**PROMPT**. The word to look for is "planning". Report every line of the entries below that has it.

**Pictures paired with source code**.
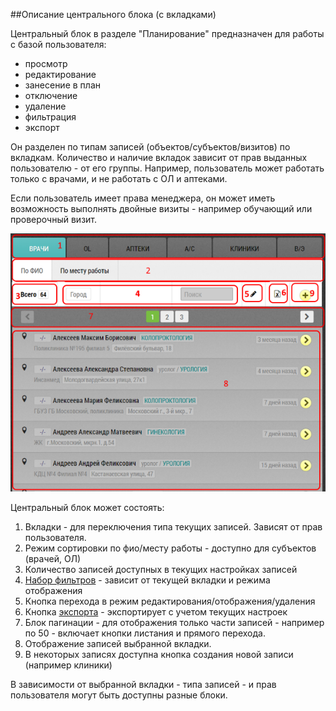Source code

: ##Описание центрального блока (с вкладками)

Центральный блок в разделе "Планирование" предназначен для работы 
с базой пользователя:
  - просмотр
  - редактирование
  - занесение в план
  - отключение
  - удаление
  - фильтрация
  - экспорт
  
Он разделен по типам записей (объектов/субъектов/визитов) по вкладкам.
Количество и наличие вкладок зависит от прав выданных пользователю - от его группы.
Например, пользователь может работать только с врачами, и не работать с ОЛ и аптеками.

Если пользователь имеет права менеджера, он может иметь возможность 
выполнять двойные визиты - например обучающий или проверочный визит.

![](../images/rep-planning-central-block.png)

Центральный блок может состоять:
  1. Вкладки - для переключения типа текущих записей. Зависят от прав пользователя.
  2. Режим сортировки по фио/месту работы - доступно для субъектов (врачей, ОЛ)
  3. Количество записей доступных в текущих настройках записей
  4. [Набор фильтров](rep-planning-central-block-filters.md) - зависит от текущей вкладки и режима отображения
  5. Кнопка перехода в режим редактирования/отображения/удаления
  6. Кнопка [экспорта](rep-planning-central-block-export.md) - экспортирует с учетом текущих настроек
  7. Блок пагинации - для отображения только части записей - например по 50 - включает 
  кнопки листания и прямого перехода.
  8. Отображение записей выбранной вкладки.
  9. В некоторых записях доступна кнопка создания новой записи (например клиники)

В зависимости от выбранной вкладки - типа записей - и прав пользователя 
могут быть доступны разные блоки.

**SOLUTION BELOW**.
![](../images/rep-planning-central-block.png)
  4. [Набор фильтров](rep-planning-central-block-filters.md) - зависит от текущей вкладки и режима отображения
  6. Кнопка [экспорта](rep-planning-central-block-export.md) - экспортирует с учетом текущих настроек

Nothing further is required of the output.